Caveat lector: skip if you're not interested in the experiences of someone learning Clojure and functional-programming.

At the moment I am reading the excellent Clojure Programming from O'Reilly. It was one of the first books I bought but I found it a little formidable as an introduction to Clojure. I'm finding it a lot more digestible now.

In it I came across an example of the excellently named juxt function. Reading the docs I found it a little difficult to get my head around:

Takes a set of functions and returns a fn that is the juxtaposition of those fns.  The returned fn takes a variable number of args, and returns a vector containing the result of applying each fn to the args (left-to-right).

It's actually really simple but the use of the word juxtaposition made me think it more complicated than it is. To whit:

juxtapose (verb) place or deal with close together for contrasting effect: black-and-white photos of slums were starkly juxtaposed with colour images.

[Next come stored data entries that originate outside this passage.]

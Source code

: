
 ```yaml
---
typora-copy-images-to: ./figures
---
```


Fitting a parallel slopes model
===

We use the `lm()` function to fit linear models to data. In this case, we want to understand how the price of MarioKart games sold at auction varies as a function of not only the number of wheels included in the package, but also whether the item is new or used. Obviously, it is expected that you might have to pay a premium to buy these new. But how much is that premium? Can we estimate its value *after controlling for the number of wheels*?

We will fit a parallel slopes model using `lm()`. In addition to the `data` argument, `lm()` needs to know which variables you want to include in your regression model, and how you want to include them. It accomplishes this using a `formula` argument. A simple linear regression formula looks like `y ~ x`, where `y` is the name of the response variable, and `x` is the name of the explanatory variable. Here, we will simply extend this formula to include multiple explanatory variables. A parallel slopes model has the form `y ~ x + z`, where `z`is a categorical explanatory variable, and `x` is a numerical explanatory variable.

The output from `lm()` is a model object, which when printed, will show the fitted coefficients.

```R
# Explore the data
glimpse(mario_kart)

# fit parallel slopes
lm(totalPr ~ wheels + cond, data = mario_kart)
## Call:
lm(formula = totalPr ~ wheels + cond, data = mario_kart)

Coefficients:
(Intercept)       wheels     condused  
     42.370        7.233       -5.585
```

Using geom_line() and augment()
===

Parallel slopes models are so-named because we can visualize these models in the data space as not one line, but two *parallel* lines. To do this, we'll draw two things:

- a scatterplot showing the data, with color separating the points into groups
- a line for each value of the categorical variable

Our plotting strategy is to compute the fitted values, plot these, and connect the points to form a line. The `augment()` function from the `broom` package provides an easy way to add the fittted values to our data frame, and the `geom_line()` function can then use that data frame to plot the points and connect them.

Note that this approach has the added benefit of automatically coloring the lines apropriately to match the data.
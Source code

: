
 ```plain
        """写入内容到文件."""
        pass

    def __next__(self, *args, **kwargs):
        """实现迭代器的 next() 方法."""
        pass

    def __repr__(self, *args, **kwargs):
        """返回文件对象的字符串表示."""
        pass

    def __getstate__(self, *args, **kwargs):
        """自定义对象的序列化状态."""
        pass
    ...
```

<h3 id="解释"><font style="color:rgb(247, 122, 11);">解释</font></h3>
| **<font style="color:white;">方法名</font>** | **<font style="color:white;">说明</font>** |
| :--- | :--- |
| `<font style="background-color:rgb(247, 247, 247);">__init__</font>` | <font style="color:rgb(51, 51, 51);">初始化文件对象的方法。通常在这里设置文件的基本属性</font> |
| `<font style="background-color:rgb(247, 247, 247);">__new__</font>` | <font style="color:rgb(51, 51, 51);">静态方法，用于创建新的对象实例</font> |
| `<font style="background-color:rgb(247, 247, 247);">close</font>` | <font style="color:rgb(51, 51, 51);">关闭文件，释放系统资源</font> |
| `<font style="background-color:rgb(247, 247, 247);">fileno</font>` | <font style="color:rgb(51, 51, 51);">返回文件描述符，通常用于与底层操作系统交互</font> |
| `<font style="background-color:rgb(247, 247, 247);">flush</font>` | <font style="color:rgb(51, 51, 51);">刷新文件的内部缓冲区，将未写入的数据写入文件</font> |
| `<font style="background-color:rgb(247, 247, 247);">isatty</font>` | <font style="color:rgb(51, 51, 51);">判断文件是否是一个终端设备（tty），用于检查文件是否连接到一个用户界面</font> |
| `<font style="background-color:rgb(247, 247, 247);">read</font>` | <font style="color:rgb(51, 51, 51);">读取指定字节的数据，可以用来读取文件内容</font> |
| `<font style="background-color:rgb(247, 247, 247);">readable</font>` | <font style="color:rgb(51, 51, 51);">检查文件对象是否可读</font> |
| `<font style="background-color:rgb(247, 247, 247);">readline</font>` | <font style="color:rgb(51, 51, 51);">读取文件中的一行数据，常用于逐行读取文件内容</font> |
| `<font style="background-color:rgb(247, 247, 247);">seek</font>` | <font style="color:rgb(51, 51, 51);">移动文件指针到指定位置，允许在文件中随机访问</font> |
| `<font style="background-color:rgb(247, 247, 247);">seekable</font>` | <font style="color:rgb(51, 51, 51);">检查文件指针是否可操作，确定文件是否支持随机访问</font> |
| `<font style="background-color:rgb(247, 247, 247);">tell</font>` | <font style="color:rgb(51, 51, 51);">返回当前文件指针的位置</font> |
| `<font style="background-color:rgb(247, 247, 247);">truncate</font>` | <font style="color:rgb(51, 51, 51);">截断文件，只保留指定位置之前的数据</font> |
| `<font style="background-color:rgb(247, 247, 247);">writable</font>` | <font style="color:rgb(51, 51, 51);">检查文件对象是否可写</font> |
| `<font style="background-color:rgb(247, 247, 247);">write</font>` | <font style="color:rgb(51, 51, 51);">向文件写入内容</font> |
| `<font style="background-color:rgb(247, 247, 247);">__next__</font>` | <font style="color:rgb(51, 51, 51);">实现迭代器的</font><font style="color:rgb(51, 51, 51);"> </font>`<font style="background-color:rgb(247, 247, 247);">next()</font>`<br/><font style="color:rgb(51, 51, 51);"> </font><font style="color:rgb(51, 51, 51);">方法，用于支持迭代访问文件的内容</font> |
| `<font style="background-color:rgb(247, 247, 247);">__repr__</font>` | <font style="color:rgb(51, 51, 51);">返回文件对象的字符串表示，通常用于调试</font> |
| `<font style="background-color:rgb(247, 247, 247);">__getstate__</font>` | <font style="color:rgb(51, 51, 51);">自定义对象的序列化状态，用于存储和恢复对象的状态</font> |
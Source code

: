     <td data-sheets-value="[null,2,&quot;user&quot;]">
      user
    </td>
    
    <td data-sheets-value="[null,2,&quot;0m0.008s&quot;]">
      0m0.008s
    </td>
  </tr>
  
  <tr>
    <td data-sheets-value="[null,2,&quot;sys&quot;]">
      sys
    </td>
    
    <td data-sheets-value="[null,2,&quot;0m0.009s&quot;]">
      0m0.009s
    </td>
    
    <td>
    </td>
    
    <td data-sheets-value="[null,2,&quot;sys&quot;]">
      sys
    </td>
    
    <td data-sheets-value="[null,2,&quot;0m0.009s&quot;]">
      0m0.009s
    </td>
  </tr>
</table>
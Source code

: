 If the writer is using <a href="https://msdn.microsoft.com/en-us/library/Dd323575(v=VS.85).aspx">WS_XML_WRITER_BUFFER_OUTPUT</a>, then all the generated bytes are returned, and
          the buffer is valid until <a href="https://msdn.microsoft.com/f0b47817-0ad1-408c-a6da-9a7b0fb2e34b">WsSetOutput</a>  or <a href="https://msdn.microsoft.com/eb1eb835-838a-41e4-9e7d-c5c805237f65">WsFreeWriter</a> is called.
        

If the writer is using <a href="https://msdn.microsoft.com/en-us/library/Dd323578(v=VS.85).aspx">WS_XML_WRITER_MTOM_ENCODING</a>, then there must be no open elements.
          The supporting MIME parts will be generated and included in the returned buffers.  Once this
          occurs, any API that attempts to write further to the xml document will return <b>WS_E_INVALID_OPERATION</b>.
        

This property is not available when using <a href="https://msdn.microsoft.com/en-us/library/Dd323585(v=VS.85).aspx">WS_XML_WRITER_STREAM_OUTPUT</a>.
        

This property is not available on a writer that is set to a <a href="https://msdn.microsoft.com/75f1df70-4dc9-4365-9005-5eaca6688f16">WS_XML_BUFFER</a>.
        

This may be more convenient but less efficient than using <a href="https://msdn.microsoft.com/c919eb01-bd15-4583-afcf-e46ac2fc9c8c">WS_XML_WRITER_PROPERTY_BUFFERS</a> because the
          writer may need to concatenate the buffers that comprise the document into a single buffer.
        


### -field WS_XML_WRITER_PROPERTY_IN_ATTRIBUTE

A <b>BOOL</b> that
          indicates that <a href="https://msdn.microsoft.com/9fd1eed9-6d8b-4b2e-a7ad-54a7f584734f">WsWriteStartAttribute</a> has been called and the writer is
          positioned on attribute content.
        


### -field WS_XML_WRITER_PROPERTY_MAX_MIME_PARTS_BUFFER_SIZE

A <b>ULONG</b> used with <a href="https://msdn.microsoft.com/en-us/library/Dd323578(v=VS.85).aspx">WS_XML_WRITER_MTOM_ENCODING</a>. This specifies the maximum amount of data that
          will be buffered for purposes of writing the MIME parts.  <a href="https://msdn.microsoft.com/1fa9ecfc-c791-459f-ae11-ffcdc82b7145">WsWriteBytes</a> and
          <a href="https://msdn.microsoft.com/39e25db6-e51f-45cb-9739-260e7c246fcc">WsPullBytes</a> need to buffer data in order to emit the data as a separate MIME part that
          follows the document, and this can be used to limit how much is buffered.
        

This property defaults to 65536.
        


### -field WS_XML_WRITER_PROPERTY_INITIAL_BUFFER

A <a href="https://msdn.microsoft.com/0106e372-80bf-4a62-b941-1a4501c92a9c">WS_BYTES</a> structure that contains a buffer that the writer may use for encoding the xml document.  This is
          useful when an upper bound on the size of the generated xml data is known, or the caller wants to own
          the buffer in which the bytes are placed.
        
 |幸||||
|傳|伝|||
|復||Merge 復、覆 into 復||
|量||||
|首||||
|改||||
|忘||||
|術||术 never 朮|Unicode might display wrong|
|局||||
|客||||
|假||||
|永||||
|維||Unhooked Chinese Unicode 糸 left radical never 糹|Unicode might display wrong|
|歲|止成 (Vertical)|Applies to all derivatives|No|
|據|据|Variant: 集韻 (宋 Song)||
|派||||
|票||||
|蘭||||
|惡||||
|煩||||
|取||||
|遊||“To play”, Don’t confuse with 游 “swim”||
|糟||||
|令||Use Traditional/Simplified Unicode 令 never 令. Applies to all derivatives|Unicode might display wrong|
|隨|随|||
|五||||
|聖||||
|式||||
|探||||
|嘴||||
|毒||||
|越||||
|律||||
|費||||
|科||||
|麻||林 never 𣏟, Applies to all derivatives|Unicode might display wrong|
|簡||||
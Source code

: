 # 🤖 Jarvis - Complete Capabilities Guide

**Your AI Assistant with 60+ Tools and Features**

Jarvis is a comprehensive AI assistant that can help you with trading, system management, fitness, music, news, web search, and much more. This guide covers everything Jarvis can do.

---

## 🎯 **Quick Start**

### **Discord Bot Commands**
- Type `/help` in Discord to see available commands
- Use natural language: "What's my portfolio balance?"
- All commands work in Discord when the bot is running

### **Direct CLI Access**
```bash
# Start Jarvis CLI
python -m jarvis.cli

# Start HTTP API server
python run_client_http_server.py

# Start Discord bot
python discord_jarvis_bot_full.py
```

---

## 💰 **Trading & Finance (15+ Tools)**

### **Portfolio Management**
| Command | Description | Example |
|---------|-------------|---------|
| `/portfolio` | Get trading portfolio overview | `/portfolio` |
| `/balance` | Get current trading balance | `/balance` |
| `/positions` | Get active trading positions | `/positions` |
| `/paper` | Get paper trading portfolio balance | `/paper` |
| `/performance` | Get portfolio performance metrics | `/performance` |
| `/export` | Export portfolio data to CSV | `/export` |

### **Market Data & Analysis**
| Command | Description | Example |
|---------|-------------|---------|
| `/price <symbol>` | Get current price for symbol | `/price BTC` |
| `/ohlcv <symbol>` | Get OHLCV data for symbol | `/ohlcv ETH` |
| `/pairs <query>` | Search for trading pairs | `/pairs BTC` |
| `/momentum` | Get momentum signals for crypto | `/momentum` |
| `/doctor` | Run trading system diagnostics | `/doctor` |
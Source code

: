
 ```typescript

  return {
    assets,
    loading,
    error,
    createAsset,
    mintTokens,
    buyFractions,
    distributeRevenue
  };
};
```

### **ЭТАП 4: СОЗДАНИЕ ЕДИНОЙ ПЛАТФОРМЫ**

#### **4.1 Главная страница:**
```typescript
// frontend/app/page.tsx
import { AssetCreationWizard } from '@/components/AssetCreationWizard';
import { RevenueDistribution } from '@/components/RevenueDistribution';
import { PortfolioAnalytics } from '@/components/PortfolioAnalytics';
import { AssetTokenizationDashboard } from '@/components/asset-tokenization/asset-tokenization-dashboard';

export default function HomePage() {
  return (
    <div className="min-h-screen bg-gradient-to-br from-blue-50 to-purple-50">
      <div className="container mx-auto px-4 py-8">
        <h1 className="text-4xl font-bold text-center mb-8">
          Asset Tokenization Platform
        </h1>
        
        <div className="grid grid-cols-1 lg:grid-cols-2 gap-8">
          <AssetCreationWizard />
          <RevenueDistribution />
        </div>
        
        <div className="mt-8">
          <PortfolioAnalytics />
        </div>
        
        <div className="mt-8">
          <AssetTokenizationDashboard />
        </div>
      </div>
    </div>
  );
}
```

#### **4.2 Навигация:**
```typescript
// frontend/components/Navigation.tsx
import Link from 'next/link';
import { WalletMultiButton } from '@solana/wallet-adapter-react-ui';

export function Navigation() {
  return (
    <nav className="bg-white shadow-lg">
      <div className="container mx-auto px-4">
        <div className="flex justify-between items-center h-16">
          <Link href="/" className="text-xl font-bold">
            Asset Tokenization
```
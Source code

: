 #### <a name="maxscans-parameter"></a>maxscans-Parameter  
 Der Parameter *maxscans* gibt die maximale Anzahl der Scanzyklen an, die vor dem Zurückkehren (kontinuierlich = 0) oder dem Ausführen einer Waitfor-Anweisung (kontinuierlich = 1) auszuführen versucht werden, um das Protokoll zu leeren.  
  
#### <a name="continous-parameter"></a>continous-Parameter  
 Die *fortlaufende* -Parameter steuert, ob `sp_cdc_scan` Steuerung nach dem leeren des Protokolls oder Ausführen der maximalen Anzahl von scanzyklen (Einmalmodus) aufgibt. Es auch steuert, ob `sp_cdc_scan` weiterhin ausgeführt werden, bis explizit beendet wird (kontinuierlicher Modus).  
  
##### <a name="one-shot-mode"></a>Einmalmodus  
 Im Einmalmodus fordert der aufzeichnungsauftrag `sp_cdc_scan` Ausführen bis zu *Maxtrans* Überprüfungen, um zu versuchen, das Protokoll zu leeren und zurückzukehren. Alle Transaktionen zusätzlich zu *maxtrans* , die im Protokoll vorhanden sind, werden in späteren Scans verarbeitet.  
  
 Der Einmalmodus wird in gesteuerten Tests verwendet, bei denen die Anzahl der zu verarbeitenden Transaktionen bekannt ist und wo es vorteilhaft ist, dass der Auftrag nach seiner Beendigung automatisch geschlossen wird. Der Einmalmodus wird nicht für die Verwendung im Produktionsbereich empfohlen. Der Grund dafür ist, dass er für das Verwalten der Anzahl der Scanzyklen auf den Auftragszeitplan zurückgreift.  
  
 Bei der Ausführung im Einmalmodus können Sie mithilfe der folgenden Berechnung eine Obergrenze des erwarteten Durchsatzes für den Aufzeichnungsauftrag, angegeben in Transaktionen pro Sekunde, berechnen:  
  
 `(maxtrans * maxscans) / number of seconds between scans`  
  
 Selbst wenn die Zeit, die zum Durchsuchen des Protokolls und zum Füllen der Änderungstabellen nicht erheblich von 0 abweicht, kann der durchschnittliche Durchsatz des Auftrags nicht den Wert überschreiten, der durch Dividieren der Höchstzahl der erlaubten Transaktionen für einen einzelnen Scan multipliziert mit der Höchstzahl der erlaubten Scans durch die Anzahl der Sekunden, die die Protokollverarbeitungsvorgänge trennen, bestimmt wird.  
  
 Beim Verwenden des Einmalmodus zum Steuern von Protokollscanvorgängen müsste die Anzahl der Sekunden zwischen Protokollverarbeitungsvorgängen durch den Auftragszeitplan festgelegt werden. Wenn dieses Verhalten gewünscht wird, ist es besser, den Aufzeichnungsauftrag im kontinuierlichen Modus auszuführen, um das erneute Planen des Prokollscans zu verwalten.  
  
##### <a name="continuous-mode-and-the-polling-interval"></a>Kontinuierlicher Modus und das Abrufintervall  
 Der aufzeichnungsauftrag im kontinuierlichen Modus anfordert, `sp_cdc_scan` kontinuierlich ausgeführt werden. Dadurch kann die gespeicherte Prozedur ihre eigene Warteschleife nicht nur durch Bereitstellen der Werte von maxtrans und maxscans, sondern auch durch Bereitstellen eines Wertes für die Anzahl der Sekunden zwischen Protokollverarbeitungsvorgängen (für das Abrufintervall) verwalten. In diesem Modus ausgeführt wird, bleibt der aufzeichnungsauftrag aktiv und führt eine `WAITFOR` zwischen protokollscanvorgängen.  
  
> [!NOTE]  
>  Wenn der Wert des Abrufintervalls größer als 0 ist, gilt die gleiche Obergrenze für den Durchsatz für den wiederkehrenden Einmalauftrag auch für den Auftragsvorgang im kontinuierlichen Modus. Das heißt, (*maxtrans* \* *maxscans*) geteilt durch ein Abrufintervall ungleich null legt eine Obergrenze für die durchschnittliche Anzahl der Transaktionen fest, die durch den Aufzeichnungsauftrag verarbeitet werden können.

But what was the contrasting effect?

The O'Reilly example was:

(juxt quot rem)

as a replacement for:

(defn euclidian-division [x y]
    [(quot x y) (rem x y)])

and, as I played with the output of the function, the penny starts to drop. Then I see it, that the contrast, the juxtaposition, is in how each of the functions passed to juxt interprets its argument(s).

It seems to me that juxt is like a map generator. But where map is about mapping a function across a sequence of values, juxt returns a function that maps a sequence of functions across its arguments.

So now I felt I understood it but I wondered how I could make use of it myself. I use map all the time but in what circumstance do you need to apply a series of functions over a value?

In calculating the value of a polynomial the degrees are, essentially, functions of an argument x where x is raised to the degree and multiplied by a constant, e.g.

2x2,3x1, or -1x0

The result of each of these degree functions is summed to get the total value of the polynomial for x. In Clojure terms we could say this is summing the juxtaposition of the degree functions which might look a bit like:

(defn polynomial [& degrees]
  (comp (partial apply +) (apply juxt (map-indexed (fn [degree multiplier]
             (fn [x]
               (* multiplier (Math/pow x degree)))) (rseq (vec degrees))))))

polynomial is a function that takes as it's arguments the constant multiplier of each of the degrees of a polynomial starting with the highest and ending with the power zero. It returns a function that takes an argument x and returns the value of the given polynomial for x.

So:

# Calulate the value of the polynomial
#   2x^2+3x-1
# where x = 3
((polynomial 2 3 -1) 3)
# => 26.0

I use juxt to create a function that takes an argument and return a sequence of values obtained by passing the argument to each of a sequence of anonymous functions that calculates the value of one degree of the polynomial:

(fn [x] (* multiplier (Math/pow x degree)))

I then use comp to compose the function returned by juxt with a function that sums the individual components to give the total value for the polynomial at x.

I'm quite happy that I understand juxt, found a reasonable way of using it, and also managed to get comp in there too!

Update: Marshall Bockrath-Vandegrift (llasram from the #clojure IRC channel on Freenode) came up an alternative implementation using ->> threading macro to pull the function pipeline inside out, replacing the more cumbersome (rseq (vec degrees)) with (reverse degrees) and using Clojure's anonymous function literal syntax #(..) instead of (fn ..).

(defn polynomial
  [& degrees]
  (->> (reverse degrees)
       (map-indexed (fn [i m] #(* m (Math/pow % i))))
       (apply juxt)
       (comp (partial apply +))))

I think this one is more readable and probably more idiomatic clojure. Thanks llasram.